*Exercise description*: The stretch from the line with "f𝚘tos atr𝚊ctivas Bde10" through the line with "Prietas Desnudas, una" in the records below: write it out exactly, and nothing else.

%%

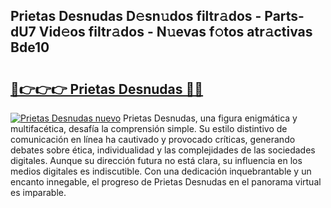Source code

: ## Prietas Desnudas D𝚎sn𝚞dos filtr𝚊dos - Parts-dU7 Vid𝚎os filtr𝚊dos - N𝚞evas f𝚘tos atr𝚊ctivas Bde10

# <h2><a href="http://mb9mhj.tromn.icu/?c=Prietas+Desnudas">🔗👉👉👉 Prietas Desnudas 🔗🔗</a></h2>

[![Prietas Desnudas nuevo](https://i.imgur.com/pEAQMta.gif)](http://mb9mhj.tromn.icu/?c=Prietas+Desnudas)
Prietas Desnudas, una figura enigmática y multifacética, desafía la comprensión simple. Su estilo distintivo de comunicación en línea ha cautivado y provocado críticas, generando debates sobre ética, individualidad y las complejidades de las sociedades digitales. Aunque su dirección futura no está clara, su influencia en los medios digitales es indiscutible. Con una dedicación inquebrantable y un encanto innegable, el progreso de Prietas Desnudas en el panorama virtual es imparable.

%%
%%

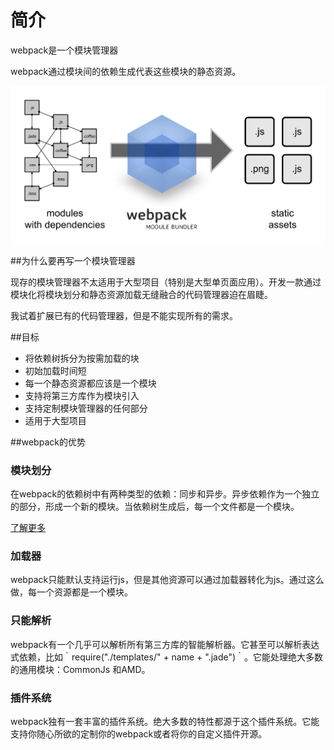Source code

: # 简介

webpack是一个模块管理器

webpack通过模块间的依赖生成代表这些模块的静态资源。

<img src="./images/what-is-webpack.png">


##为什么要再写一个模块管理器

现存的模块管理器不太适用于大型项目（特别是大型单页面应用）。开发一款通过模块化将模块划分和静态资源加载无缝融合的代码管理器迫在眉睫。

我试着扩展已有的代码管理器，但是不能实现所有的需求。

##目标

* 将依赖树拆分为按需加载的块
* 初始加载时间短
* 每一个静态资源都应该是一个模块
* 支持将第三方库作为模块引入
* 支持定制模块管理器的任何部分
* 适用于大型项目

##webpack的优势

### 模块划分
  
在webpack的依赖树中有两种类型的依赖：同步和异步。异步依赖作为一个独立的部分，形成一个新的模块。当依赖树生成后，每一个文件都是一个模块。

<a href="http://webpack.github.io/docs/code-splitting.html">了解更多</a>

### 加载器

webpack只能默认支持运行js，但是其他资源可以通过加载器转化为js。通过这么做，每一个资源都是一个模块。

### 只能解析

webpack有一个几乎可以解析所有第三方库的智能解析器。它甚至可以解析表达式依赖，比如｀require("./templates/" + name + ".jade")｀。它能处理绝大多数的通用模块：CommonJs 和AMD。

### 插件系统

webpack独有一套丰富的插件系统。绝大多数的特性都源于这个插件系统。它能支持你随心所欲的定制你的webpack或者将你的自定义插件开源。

%%

*Solved problem*:
: ## Prietas Desnudas D𝚎sn𝚞dos filtr𝚊dos - Parts-dU7 Vid𝚎os filtr𝚊dos - N𝚞evas f𝚘tos atr𝚊ctivas Bde10

# <h2><a href="http://mb9mhj.tromn.icu/?c=Prietas+Desnudas">🔗👉👉👉 Prietas Desnudas 🔗🔗</a></h2>

[![Prietas Desnudas nuevo](https://i.imgur.com/pEAQMta.gif)](http://mb9mhj.tromn.icu/?c=Prietas+Desnudas)
Prietas Desnudas, una figura enigmática y multifacética, desafía la comprensión simple. Su estilo distintivo de comunicación en línea ha cautivado y provocado críticas, generando debates sobre ética, individualidad y las complejidades de las sociedades digitales. Aunque su dirección futura no está clara, su influencia en los medios digitales es indiscutible. Con una dedicación inquebrantable y un encanto innegable, el progreso de Prietas Desnudas en el panorama virtual es imparable.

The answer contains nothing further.